Wednesday, June 30, 2010

Better than nothing

I know, here I am giving you a link to a recipe. Lame, right?  But in light of the million or so things I have to do before leaving for vacation Friday morning, I can't manage more at the moment.  I had planned to write at least a handful of posts this week...until a cookbook manuscript landed in my lap.  I've spent the better part of a week editing this exciting book, which I promise to tell you more about when I return in August.

For now, please enjoy the broccoli salad recipe from Everybody Likes Sandwiches.  I have literally eaten bowls upon bowls of the stuff and just can't get enough of it.  I've also added handfuls of chopped purple and white cabbage with equally great results.

We'll be visiting Croatia, Italy, and France this summer, and I can't wait for all the new food adventures coming my way.

I'll report back in August...until then Happy Summer!

Wednesday, June 23, 2010

So much to say...

So little time.  I've been on a figurative treadmill the last two weeks.  I'm taking a food handling course called, in Danish, Almen Fodevarehygiejne, and tomorrow is the last class and final exam.  I'm also juggling my part-time job, responsibilities at home, and preparing for two exciting events:  a girls' night out at my house this Saturday and a 5-week vacation the following Friday.  Can I tell you how spoiled I feel to have five weeks of vacation?  It's a first for me, and I am so excited I can barely stand it.
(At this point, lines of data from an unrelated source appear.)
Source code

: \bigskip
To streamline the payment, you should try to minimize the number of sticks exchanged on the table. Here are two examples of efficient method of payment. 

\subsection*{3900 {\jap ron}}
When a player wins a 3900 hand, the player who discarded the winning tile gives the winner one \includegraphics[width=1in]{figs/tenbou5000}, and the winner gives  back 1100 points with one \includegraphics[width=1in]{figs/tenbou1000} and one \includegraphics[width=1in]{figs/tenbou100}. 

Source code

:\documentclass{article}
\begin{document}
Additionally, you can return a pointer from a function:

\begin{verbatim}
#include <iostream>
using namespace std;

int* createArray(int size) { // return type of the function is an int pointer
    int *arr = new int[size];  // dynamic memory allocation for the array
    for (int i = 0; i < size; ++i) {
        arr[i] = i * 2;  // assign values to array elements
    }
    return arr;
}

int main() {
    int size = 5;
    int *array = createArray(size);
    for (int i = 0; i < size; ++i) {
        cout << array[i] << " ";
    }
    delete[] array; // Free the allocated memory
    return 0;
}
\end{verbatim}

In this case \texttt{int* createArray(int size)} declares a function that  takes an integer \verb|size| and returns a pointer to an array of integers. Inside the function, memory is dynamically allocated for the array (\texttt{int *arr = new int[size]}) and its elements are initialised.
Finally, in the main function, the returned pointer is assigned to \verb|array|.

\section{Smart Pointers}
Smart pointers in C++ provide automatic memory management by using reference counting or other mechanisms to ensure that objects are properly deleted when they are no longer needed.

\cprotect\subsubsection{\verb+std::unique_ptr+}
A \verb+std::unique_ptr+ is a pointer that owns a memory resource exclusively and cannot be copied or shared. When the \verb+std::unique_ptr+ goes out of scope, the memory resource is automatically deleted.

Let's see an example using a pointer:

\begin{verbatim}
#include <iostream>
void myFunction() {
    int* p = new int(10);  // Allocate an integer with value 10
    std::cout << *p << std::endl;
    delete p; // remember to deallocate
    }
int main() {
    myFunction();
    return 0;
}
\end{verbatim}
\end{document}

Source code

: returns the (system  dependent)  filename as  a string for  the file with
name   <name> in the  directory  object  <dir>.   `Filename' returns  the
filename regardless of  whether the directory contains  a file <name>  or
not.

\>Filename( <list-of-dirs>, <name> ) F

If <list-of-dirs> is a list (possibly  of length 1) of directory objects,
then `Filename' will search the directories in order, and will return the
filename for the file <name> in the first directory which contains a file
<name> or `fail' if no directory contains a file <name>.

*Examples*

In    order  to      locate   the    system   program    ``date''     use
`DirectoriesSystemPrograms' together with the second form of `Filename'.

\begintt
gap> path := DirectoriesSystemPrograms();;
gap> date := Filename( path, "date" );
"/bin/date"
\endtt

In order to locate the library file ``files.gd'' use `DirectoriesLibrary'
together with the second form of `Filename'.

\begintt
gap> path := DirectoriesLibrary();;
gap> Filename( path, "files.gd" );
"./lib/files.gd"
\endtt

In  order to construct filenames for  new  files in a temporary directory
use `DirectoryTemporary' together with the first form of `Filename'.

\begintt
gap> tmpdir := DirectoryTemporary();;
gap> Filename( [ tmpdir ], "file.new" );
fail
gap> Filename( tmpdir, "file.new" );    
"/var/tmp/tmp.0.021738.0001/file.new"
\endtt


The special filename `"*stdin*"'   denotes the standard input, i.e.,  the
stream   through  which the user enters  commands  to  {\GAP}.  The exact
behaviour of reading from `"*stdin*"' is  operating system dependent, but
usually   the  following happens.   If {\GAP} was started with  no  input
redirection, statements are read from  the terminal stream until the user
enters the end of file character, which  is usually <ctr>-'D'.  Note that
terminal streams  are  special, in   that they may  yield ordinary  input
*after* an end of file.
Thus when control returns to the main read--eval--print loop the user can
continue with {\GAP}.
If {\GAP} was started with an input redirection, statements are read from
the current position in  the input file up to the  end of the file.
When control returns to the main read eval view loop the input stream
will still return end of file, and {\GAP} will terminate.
But I wanted to check in, report on what's been occupying my time, and tell you that I have of list of at least four blog post topics sitting at the ready.  Next week, in between packing, cleaning out the fridge, and transitioning my brain to vacation mode, you will be hearing from me!

Topics on my list include a killer broccoli salad that I've made three times in the last two weeks; chocolate puddle cookies, and homemade Jello (and jello shots).  I'd also like to share more about the food handling course.  I've learned so much and have bonded with my classmates who come from all over the world.

Thanks for hanging in there with me.  I hope that your summer is off to a great start.

p.s.  Happy Birthday, Mom!

Tuesday, June 15, 2010

Restaurant Success in Hobro

I'm sure you've heard me whine about the lack of good eating establishments in Denmark.  Good isn't even the right word, because most of the restaurants we've tried during our nearly two years here have been good, decent, okay, just passing the mark.  You get the picture.  But no where near great.  Also, let me say that I am referring to restaurants in the places I've lived in West and North Jutland, not Copenhagen or even Aalborg or Aarhus.  I haven't spent enough time (or money, as the case may be) in those places to judge.

So, it was with trepidation that Alan and I visited Bie's Bryghus, a newly restored brewery and restaurant, right here in our little town of Hobro.  The good news is that we were delighted with the food.  There wasn't really any bad news, per se, but we did experience a service glitch that caught us by surprise.  I'll get to that in a minute.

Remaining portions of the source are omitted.